**What to work on**
Tally the lines of the records below that include the word "Example", and write down only that tally.

**Source information**
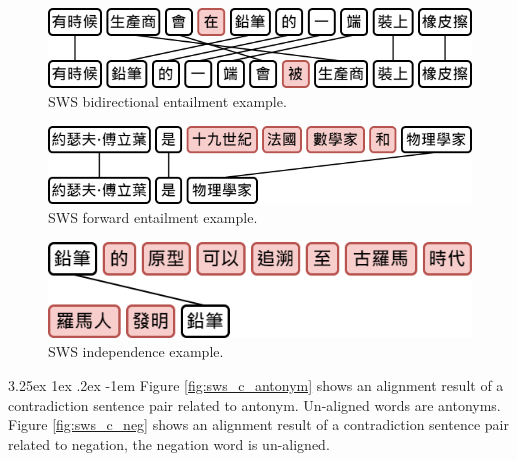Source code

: \documentclass[12pt]{article}
\makeatletter
\renewcommand\paragraph{\@startsection{paragraph}{5}{\z@}%
  {3.25ex \@plus1ex \@minus.2ex}%
  {-1em}%
  {\normalfont\normalsize\bfseries}}
\makeatother
\begin{document}
\begin{CJK*}{UTF8}{bkai}
\begin{spacing}{1.77}
\hspace*{-1.5in}
\begin{figure}[H]
  \centering
  \includegraphics[scale=0.6]{SWS.B.png}
  \caption[SWS Bidirectional Entailment Example]{SWS bidirectional entailment example.}
  \label{fig:sws_b}
\end{figure}

\hspace*{-1.5in}
\begin{figure}[H]
  \centering
  \includegraphics[scale=0.6]{SWS.F.png}
  \caption[SWS Forward Entailment Example]{SWS forward entailment example.}
  \label{fig:sws_f}
\end{figure}

\hspace*{-1.5in}
\begin{figure}[H]
  \centering
  \includegraphics[scale=0.6]{SWS.I.png}
  \caption[SWS Independence Example]{SWS independence example.}
  \label{fig:sws_i}
\end{figure}

\paragraph{}
Figure \ref{fig:sws_c_antonym} shows an alignment result of a contradiction sentence pair related to antonym. Un-aligned words are antonyms. Figure \ref{fig:sws_c_neg} shows an alignment result of a contradiction sentence pair related to negation, the negation word is un-aligned.


\end{spacing}
\end{CJK*}
\end{document}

**Task result**
3